Proprio qualche giorno fa, Confindustria ha diffuso un bollettino nel quale si paventa per l’economia italiana il rischio di una “depressione prolungata” e in cui si esorta il governo a intervenire tempestivamente per un graduale ritorno alla normalità nelle fabbriche e nei luoghi di produzione.

Del resto, a Confindustria le misure di lockdown decise da governo, in accordo con i sindacati per tutelare innanzitutto la salute dei lavoratori, non sono mai andate giù. Alla vigilia dell’entrata in vigore del decreto del 21 marzo, il presidente di Confindustria Boccia tuonò contro il provvedimento: «Con questo decreto si pone una questione che dall’emergenza economica ci fa entrare nell’economia di guerra, perderemo 100 miliardi al mese.
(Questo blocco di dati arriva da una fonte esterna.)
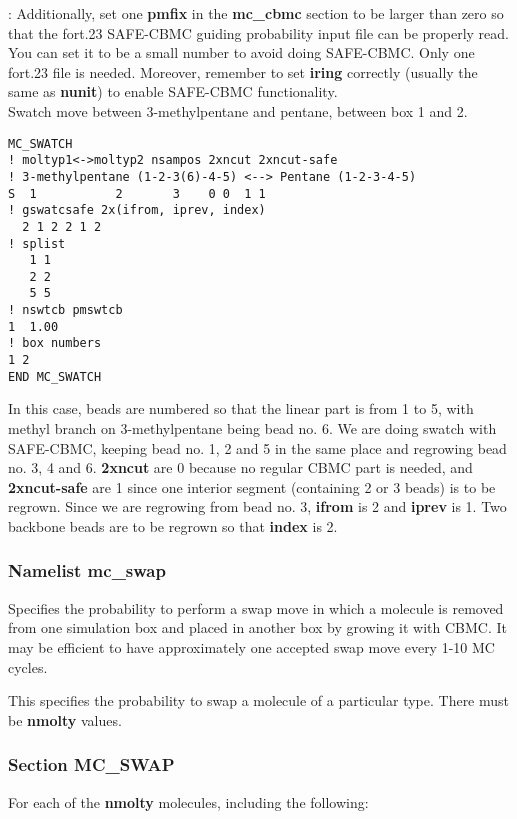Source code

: \documentclass[12pt,letterpaper]{article}
\begin{document}
: Additionally, set one {\bf pmfix} in the {\bf mc\_cbmc} section to be larger than zero so that the fort.23 SAFE-CBMC guiding probability input file can be properly read. You can set it to be a small number to avoid doing SAFE-CBMC. Only one fort.23 file is needed. Moreover, remember to set {\bf iring} correctly (usually the same as {\bf nunit}) to enable SAFE-CBMC functionality. \\

\hfill\break
Swatch move between 3-methylpentane and pentane, between box 1 and 2.

\begin{verbatim}
MC_SWATCH
! moltyp1<->moltyp2 nsampos 2xncut 2xncut-safe  
! 3-methylpentane (1-2-3(6)-4-5) <--> Pentane (1-2-3-4-5)
S  1           2       3    0 0  1 1
! gswatcsafe 2x(ifrom, iprev, index)
  2 1 2 2 1 2
! splist
   1 1
   2 2
   5 5
! nswtcb pmswtcb
1  1.00
! box numbers
1 2
END MC_SWATCH
\end{verbatim}

\noindent In this case, beads are numbered so that the linear part is from 1 to 5, with methyl branch on 3-methylpentane being bead no. 6. We are doing swatch with SAFE-CBMC, keeping bead no. 1, 2 and 5 in the same place and regrowing bead no. 3, 4 and 6. {\bf 2xncut} are 0 because no regular CBMC part is needed, and {\bf 2xncut-safe} are 1 since one interior segment (containing 2 or 3 beads) is to be regrown. Since we are regrowing from bead no. 3, {\bf ifrom} is 2 and {\bf iprev} is 1. Two backbone beads are to be regrown so that {\bf index} is 2.


\subsubsection{Namelist \textbf{mc\_swap}}
 Specifies the probability to perform
a swap move in which a molecule is removed from one
simulation box and placed in another box by growing it with
CBMC. It may be efficient to have approximately one accepted
swap move every 1-10 MC cycles.

 This specifies the probability to
swap a molecule of a particular type. There must be {\bf
  nmolty} values.

\subsubsection{Section \textbf{MC\_SWAP}}
For each of the \textbf{nmolty} molecules, including the following:
\end{document}
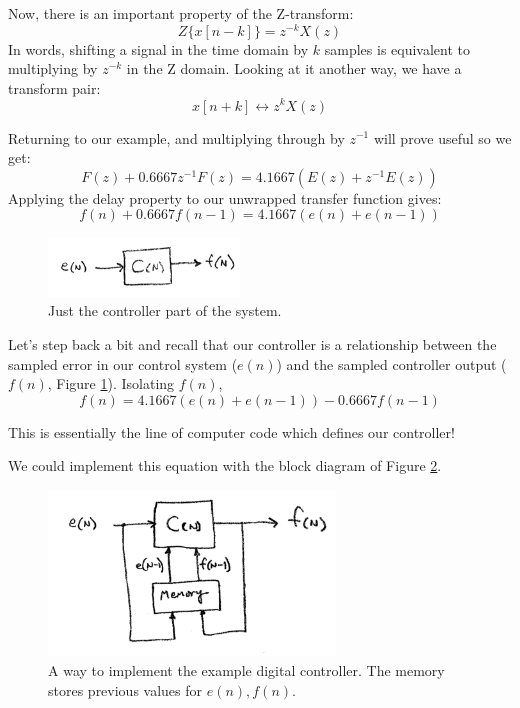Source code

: 
Now, there is an important property of the Z-transform:	%
\[
Z\{x[n-k]\} = z^{-k}X(z)
\]
 In  words, shifting a signal in the time domain by $k$ samples is equivalent to multiplying by $z^{-k}$ in the Z domain.   Looking at it another way, we have a transform pair:	%
\[
x[n+k] \leftrightarrow z^{k}X(z)
\]

Returning to our example, and	%
multiplying through by $z^{-1}$ will prove useful so we get:
\[
F(z)+0.6667z^{-1}F(z) = 4.1667 ( E(z) + z^{-1}E(z))
\]
Applying the delay property  to our unwrapped transfer function  gives:	%
\[
f(n)+0.6667f(n-1) = 4.1667 (e(n) + e(n-1))
\]

\begin{figure}\centering
\includegraphics[width=2.0in]{figs11/dt_ctlra.png}
\caption{Just the controller part of the system.}\label{F:dt_ctl}
\end{figure}

Let's step back a bit and recall that our controller is a relationship between the sampled error in our control system ($e(n)$) and the sampled controller output ($f(n)$, Figure \ref{F:dt_ctl}).  Isolating $f(n)$,	%
\[
f(n) = 4.1667 (e(n) + e(n-1))-0.6667f(n-1)
\]

This is essentially the line of computer code which defines our controller!  	%


 We could implement this equation with the block diagram of Figure \ref{F:DigitalControl}.	%

\begin{figure}\centering
\includegraphics[width=3.0in]{figs11/dig_ctl_bda.png}
\caption{A way to implement the example digital controller.  The memory stores previous values for $e(n), f(n)$. }\label{F:DigitalControl}
\end{figure}


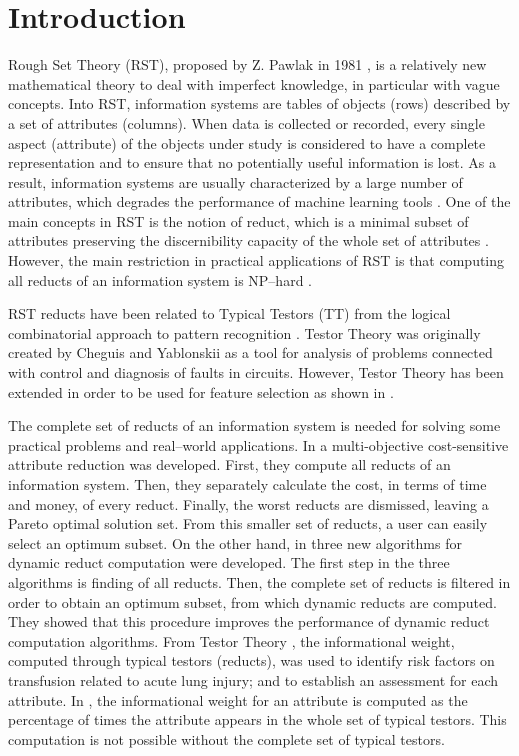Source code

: \documentclass[number,preprint,review,12pt]{elsarticle}
\begin{document}
\section{Introduction}
  Rough Set Theory (RST), proposed by Z. Pawlak in 1981 \citep{Pawlak81,Pawlak81-2,Pawlak82,Pawlak91}, 
  is a relatively new mathematical theory to deal with imperfect knowledge, in particular with vague 
  concepts. Into RST, information systems are tables of objects (rows) described by a set of attributes (columns). 
  When data is collected or recorded, every single aspect (attribute) of the objects under study is
   considered to have a complete representation and to ensure that no potentially useful information is lost. As a result, information systems are usually characterized by a large number of attributes, which degrades the performance of machine learning tools \citep{Parthalain08}. One of the main concepts in RST is the notion of reduct, which is a minimal subset of attributes preserving the discernibility capacity of the whole set of attributes \citep{Pawlak91}. However, the main restriction in practical applications of RST is that computing all reducts of an information system is NP--hard \citep{Skowron92}. 
   
   RST reducts have been related to Typical Testors (TT) from the logical combinatorial approach to pattern recognition \citep{Chikalov2013}. Testor Theory was originally created by Cheguis and Yablonskii \cite{Cheguis55} as a tool for analysis of problems connected with control and diagnosis of faults in circuits.  However, Testor Theory has been extended in order to be used for feature selection as shown in \citep{Dmitriev1966,Martinez01,Ruiz08}.

  The complete set of reducts of an information system is needed for solving some practical problems and real--world applications. In \cite{Xu2013} a multi-objective cost-sensitive attribute reduction was developed. First, they compute all reducts of an information system. Then, they separately calculate the cost, in terms of time and money, of every reduct. Finally, the worst reducts are dismissed, leaving a Pareto optimal solution set. From this smaller set of reducts, a user can easily select an optimum subset. On the other hand, in \cite{Mukamakuza2014} three new algorithms for dynamic reduct computation were developed. The first step in the three algorithms is finding of all reducts. Then, the complete set of reducts is filtered in order to obtain an optimum subset, from which dynamic reducts are computed. They showed that this procedure improves the performance of dynamic reduct computation algorithms.	From Testor Theory \cite{Torres2014}, the informational weight, computed through typical testors (reducts), was used to identify risk factors on transfusion related to acute lung injury; and to establish an assessment for each attribute.  In \citep{Torres2014}, the informational weight for an attribute is computed as the percentage of times the attribute appears in the whole set of typical testors. This computation is not possible without the complete set of typical testors.
  
\end{document}
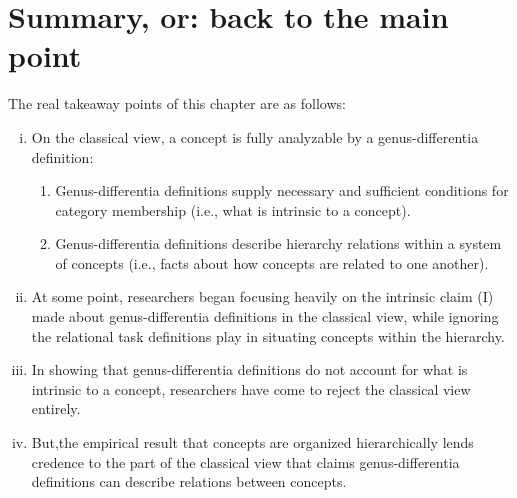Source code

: \section{Summary, or: back to the main point}

The real takeaway points of this chapter are as follows:

\begin{enumerate}[(i)]
\item On the classical view, a concept is fully analyzable by a genus-differentia definition:
	\begin{enumerate}
	\item Genus-differentia definitions supply necessary and sufficient conditions for category membership (i.e., what is intrinsic to a concept).
	\item Genus-differentia definitions describe hierarchy relations within a system of concepts (i.e., facts about how concepts are related to one another).
	\end{enumerate}
\item At some point, researchers began focusing heavily on the intrinsic claim (I) made about genus-differentia definitions in the classical view, while ignoring the relational task definitions play in situating concepts within the hierarchy.
\item In showing that genus-differentia definitions do not account for what is intrinsic to a concept, researchers have come to reject the classical view entirely.
\item But,the empirical result that concepts are organized hierarchically lends credence to the part of the classical view that claims genus-differentia definitions can describe relations between concepts.
\end{enumerate}


\clearpage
Il 70% del tessuto produttivo italiano chiuderà».

In quell’occasione, Boccia criticò come inopportune le richieste dei sindacati che minacciavano lo sciopero generale e rilanciò l’idea di un piano di opere pubbliche, utili a far ripartire l’economia italiana, perché «quando ripartiremo – aveva ribadito ai microfoni di Sky tg24 – la domanda privata non ripartirà immediatamente e occorrerà un assetto di compensazione».

Le reazioni nel mondo politico e di Conte

A far da eco alle preoccupazioni di Confindustria è Matteo Renzi, intervenuto nei giorni scorsi, che già accarezza l’idea di una nuova maggioranza “di unità nazionale” a guida Draghi, mentre il Pd invita a riflettere sul rapporto che sussiste tra i servizi essenziali (che restano aperte) e le filiere connesse, come quella degli imballaggi, senza la quale è impossibile la commercializzazione.
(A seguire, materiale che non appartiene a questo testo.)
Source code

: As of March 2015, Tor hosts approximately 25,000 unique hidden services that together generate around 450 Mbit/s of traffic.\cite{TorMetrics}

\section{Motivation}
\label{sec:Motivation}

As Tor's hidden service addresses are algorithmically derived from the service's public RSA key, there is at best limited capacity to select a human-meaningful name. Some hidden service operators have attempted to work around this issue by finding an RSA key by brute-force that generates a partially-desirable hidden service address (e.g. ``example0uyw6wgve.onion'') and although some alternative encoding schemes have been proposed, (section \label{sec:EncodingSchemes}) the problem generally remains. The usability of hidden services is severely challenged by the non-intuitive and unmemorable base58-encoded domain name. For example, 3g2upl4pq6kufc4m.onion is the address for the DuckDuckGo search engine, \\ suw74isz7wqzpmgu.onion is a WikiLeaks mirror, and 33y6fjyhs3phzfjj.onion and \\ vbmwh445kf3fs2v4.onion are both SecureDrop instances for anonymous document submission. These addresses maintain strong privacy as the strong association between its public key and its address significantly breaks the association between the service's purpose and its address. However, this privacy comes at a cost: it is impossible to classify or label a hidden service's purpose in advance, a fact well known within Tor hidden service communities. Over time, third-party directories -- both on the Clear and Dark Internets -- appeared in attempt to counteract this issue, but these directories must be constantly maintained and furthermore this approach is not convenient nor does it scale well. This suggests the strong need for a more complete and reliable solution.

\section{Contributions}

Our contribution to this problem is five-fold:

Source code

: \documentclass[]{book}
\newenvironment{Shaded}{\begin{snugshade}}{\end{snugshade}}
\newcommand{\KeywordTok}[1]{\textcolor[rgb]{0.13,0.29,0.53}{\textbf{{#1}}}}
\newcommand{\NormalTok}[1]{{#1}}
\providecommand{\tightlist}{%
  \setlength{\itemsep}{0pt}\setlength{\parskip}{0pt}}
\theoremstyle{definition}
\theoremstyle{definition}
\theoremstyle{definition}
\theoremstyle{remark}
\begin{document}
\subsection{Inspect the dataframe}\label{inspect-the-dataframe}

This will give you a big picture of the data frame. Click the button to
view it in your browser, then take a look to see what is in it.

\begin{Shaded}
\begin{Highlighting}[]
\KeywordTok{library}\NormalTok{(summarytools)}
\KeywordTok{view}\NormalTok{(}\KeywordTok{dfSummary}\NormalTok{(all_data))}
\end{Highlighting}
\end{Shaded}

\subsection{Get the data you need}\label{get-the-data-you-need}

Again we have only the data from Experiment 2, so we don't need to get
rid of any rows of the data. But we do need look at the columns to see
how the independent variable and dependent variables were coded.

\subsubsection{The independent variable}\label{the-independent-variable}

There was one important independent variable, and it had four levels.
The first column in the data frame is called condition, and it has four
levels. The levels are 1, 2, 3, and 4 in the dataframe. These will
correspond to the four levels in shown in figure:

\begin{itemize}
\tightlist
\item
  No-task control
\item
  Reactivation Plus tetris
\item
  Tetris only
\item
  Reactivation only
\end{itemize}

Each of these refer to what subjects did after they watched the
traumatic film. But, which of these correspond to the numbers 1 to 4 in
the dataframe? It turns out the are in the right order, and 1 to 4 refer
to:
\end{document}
Pur non cessando mai di essere in ascolto delle esigenze degli industriali ed esprimendo preoccupazioni per le sorti dell’economia italiana, il governo appare deciso a non cedere di un passo, finché l’emergenza sanitaria non sarà rientrata: «Non abbiamo ceduto agli industriali – commentava, appena una settimana fa, il ministro dello Sviluppo economico Stefano Patuanelli – L’obiettivo comune è salvare vite umane».

Nel frattempo, il Premier Conte appare in questi giorni impegnato in un pressing con l’Unione Europea, affinché siano collettivizzati i costi dell’economia italiana (e non solo, a questo punto) in crisi e vi sia sostegno da parte di tutti gli Stati dell’euro-zona.

In una lunga intervista a El Pais lo scorso 30 marzo, aveva lanciato un messaggio a Sanchez affinché fosse unanime la richiesta di un’Unione «all’altezza della sfida», che «sia capace di assestare un colpo unitario per uscire da questo tsunami economico e sociale». Concetto ribadito oggi stesso in un’intervista rilasciata sul settimanale tedesco Die Zeit, in cui non ha fatto mistero dello scontro con la cancelliera Merkel: «Se siamo un’Unione è il momento di dimostrarlo». Germania e Italia, ha ricordato Conte, sono «strettamente intrecciate», con i rispettivi cicli economici «fortemente sincronizzati». Se un paese dell’Ue «rimane indietro, tutti gli altri si indeboliscono».

Stessa strategia adottata ieri, sempre dal Premier, nell’intervista all’olandese De Telegraaf: «L’Italia non sta in questo momento chiedendo ai cittadini olandesi di pagare il debito italiano». «L’Olanda – ribadisce Conte – è tra i Paesi che si avvantaggiano molto del contributo delle imprese italiane. Perché molte grandi imprese che pure hanno i principali stabilimenti in Italia e ricavano i maggiori profitti nel nostro Paese poi beneficiano della legislazione fiscale olandese, molto più conveniente. Quindi i cittadini olandesi non hanno motivi di pensare che il rapporto con l’Italia li veda svantaggiati economicamente».

D’altro canto, il fine tatticismo di Conte prevede anche lasciar intendere un segnale di disponibilità da parte dell’Italia sul Mes che, se rivisto e senza condizionalità (come la previsione di memorandum), potrebbe ottenere il placet dell’Italia. Un segnale di distensione, questo, che contribuirebbe ad accelerare la possibilità di accedere ai fondi necessari per rilanciare l’economia italiana.